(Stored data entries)
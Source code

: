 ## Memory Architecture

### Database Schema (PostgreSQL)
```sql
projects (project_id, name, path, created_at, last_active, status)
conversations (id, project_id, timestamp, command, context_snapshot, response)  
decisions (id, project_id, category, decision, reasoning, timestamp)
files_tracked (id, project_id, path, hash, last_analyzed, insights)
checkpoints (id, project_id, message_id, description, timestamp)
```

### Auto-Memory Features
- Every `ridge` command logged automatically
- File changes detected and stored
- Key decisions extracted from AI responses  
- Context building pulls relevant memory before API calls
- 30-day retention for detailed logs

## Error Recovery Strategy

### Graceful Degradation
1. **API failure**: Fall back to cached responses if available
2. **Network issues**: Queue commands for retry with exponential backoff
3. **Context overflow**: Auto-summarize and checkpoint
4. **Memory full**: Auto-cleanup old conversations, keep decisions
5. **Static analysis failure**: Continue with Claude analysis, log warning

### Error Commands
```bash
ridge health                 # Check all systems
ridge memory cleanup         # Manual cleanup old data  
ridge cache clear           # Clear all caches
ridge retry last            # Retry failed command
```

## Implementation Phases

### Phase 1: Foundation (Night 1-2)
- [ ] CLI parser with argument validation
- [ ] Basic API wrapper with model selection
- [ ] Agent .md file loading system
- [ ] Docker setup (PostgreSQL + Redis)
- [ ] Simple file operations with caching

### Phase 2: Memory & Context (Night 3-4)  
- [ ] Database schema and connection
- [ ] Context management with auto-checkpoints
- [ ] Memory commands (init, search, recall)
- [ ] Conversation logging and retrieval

What is expected: Exactly how many lines in the data above contain the word "timestamp"? Respond with the number and nothing more.

Solution: 3